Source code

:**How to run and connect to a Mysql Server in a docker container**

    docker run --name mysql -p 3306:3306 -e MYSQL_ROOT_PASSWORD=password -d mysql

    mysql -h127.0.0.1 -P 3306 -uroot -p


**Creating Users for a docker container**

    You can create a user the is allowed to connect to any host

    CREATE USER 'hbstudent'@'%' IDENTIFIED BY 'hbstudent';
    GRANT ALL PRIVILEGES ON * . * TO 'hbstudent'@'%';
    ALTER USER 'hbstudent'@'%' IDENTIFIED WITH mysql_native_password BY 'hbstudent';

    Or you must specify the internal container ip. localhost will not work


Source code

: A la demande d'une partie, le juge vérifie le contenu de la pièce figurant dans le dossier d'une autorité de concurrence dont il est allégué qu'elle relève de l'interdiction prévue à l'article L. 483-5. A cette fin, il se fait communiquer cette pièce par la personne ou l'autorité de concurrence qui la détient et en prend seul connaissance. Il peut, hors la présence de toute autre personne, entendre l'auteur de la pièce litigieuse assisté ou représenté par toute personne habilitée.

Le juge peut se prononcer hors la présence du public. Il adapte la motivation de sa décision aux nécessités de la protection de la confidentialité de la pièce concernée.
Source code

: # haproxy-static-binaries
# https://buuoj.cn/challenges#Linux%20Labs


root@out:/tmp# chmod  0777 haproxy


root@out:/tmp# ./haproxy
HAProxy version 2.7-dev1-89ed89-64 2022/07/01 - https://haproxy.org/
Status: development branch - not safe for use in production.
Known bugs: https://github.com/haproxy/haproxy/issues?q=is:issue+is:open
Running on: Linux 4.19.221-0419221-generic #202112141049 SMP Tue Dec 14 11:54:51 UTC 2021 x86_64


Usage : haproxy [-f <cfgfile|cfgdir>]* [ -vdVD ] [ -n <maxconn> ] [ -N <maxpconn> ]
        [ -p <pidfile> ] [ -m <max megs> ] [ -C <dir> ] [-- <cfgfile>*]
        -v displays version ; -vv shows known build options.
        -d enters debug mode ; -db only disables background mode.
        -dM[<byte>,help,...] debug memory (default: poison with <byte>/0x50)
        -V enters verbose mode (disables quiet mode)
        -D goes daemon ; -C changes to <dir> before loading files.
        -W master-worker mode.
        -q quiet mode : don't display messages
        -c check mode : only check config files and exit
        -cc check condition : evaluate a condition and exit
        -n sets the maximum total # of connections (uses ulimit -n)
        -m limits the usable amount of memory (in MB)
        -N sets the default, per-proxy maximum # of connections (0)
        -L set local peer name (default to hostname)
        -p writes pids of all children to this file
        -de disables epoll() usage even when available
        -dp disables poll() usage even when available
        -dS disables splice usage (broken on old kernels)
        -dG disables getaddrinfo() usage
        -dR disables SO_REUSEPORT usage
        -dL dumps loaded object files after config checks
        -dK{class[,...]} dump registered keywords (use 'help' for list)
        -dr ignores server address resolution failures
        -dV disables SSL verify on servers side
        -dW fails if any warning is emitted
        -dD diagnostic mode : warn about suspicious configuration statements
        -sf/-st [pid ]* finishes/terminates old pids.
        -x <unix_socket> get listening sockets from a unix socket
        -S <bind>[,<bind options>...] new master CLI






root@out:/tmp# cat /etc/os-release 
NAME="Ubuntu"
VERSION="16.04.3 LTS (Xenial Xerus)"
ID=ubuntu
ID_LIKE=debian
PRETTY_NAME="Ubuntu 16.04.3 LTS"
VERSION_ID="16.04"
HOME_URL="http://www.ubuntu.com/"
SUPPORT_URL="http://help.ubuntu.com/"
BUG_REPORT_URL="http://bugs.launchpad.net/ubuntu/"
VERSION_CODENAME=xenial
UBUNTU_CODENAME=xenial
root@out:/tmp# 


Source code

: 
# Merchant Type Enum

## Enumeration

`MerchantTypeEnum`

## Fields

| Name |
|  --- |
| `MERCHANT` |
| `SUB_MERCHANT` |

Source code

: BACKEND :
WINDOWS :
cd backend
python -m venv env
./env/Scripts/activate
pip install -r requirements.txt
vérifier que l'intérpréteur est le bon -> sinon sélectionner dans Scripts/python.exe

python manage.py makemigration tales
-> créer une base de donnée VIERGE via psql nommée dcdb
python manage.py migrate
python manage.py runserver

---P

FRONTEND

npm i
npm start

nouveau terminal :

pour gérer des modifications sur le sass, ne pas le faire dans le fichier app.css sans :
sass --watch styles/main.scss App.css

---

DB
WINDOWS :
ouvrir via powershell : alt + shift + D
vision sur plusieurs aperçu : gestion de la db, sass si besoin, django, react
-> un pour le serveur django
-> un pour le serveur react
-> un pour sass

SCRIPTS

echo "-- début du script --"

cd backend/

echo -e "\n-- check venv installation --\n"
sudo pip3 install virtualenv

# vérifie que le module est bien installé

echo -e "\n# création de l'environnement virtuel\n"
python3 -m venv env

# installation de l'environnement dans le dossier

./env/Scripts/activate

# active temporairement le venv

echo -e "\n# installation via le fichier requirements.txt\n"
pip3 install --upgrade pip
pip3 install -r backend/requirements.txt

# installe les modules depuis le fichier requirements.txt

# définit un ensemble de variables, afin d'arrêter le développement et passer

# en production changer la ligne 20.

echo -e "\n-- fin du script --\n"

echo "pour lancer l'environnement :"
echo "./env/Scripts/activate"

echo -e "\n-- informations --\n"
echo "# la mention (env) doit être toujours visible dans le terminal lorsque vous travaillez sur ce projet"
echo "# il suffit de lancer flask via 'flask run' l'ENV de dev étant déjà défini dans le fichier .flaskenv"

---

□ □ □ □ □

- _Exercise instructions_:
Would you reproduce the full listing without changing a single word?

- _Output of the exercise_:
Source code

:**How to run and connect to a Mysql Server in a docker container**

    docker run --name mysql -p 3306:3306 -e MYSQL_ROOT_PASSWORD=password -d mysql

    mysql -h127.0.0.1 -P 3306 -uroot -p


**Creating Users for a docker container**

    You can create a user the is allowed to connect to any host

    CREATE USER 'hbstudent'@'%' IDENTIFIED BY 'hbstudent';
    GRANT ALL PRIVILEGES ON * . * TO 'hbstudent'@'%';
    ALTER USER 'hbstudent'@'%' IDENTIFIED WITH mysql_native_password BY 'hbstudent';

    Or you must specify the internal container ip. localhost will not work


Source code

: A la demande d'une partie, le juge vérifie le contenu de la pièce figurant dans le dossier d'une autorité de concurrence dont il est allégué qu'elle relève de l'interdiction prévue à l'article L. 483-5. A cette fin, il se fait communiquer cette pièce par la personne ou l'autorité de concurrence qui la détient et en prend seul connaissance. Il peut, hors la présence de toute autre personne, entendre l'auteur de la pièce litigieuse assisté ou représenté par toute personne habilitée.

Le juge peut se prononcer hors la présence du public. Il adapte la motivation de sa décision aux nécessités de la protection de la confidentialité de la pièce concernée.
Source code

: # haproxy-static-binaries
# https://buuoj.cn/challenges#Linux%20Labs


root@out:/tmp# chmod  0777 haproxy


root@out:/tmp# ./haproxy
HAProxy version 2.7-dev1-89ed89-64 2022/07/01 - https://haproxy.org/
Status: development branch - not safe for use in production.
Known bugs: https://github.com/haproxy/haproxy/issues?q=is:issue+is:open
Running on: Linux 4.19.221-0419221-generic #202112141049 SMP Tue Dec 14 11:54:51 UTC 2021 x86_64


Usage : haproxy [-f <cfgfile|cfgdir>]* [ -vdVD ] [ -n <maxconn> ] [ -N <maxpconn> ]
        [ -p <pidfile> ] [ -m <max megs> ] [ -C <dir> ] [-- <cfgfile>*]
        -v displays version ; -vv shows known build options.
        -d enters debug mode ; -db only disables background mode.
        -dM[<byte>,help,...] debug memory (default: poison with <byte>/0x50)
        -V enters verbose mode (disables quiet mode)
        -D goes daemon ; -C changes to <dir> before loading files.
        -W master-worker mode.
        -q quiet mode : don't display messages
        -c check mode : only check config files and exit
        -cc check condition : evaluate a condition and exit
        -n sets the maximum total # of connections (uses ulimit -n)
        -m limits the usable amount of memory (in MB)
        -N sets the default, per-proxy maximum # of connections (0)
        -L set local peer name (default to hostname)
        -p writes pids of all children to this file
        -de disables epoll() usage even when available
        -dp disables poll() usage even when available
        -dS disables splice usage (broken on old kernels)
        -dG disables getaddrinfo() usage
        -dR disables SO_REUSEPORT usage
        -dL dumps loaded object files after config checks
        -dK{class[,...]} dump registered keywords (use 'help' for list)
        -dr ignores server address resolution failures
        -dV disables SSL verify on servers side
        -dW fails if any warning is emitted
        -dD diagnostic mode : warn about suspicious configuration statements
        -sf/-st [pid ]* finishes/terminates old pids.
        -x <unix_socket> get listening sockets from a unix socket
        -S <bind>[,<bind options>...] new master CLI






root@out:/tmp# cat /etc/os-release 
NAME="Ubuntu"
VERSION="16.04.3 LTS (Xenial Xerus)"
ID=ubuntu
ID_LIKE=debian
PRETTY_NAME="Ubuntu 16.04.3 LTS"
VERSION_ID="16.04"
HOME_URL="http://www.ubuntu.com/"
SUPPORT_URL="http://help.ubuntu.com/"
BUG_REPORT_URL="http://bugs.launchpad.net/ubuntu/"
VERSION_CODENAME=xenial
UBUNTU_CODENAME=xenial
root@out:/tmp# 


Source code

: 
# Merchant Type Enum

## Enumeration

`MerchantTypeEnum`

## Fields

| Name |
|  --- |
| `MERCHANT` |
| `SUB_MERCHANT` |

Source code

: BACKEND :
WINDOWS :
cd backend
python -m venv env
./env/Scripts/activate
pip install -r requirements.txt
vérifier que l'intérpréteur est le bon -> sinon sélectionner dans Scripts/python.exe

python manage.py makemigration tales
-> créer une base de donnée VIERGE via psql nommée dcdb
python manage.py migrate
python manage.py runserver

---P

FRONTEND

npm i
npm start

nouveau terminal :

pour gérer des modifications sur le sass, ne pas le faire dans le fichier app.css sans :
sass --watch styles/main.scss App.css

---

DB
WINDOWS :
ouvrir via powershell : alt + shift + D
vision sur plusieurs aperçu : gestion de la db, sass si besoin, django, react
-> un pour le serveur django
-> un pour le serveur react
-> un pour sass

SCRIPTS

echo "-- début du script --"

cd backend/

echo -e "\n-- check venv installation --\n"
sudo pip3 install virtualenv

# vérifie que le module est bien installé

echo -e "\n# création de l'environnement virtuel\n"
python3 -m venv env

# installation de l'environnement dans le dossier

./env/Scripts/activate

# active temporairement le venv

echo -e "\n# installation via le fichier requirements.txt\n"
pip3 install --upgrade pip
pip3 install -r backend/requirements.txt

# installe les modules depuis le fichier requirements.txt

# définit un ensemble de variables, afin d'arrêter le développement et passer

# en production changer la ligne 20.

echo -e "\n-- fin du script --\n"

echo "pour lancer l'environnement :"
echo "./env/Scripts/activate"

echo -e "\n-- informations --\n"
echo "# la mention (env) doit être toujours visible dans le terminal lorsque vous travaillez sur ce projet"
echo "# il suffit de lancer flask via 'flask run' l'ENV de dev étant déjà défini dans le fichier .flaskenv"

---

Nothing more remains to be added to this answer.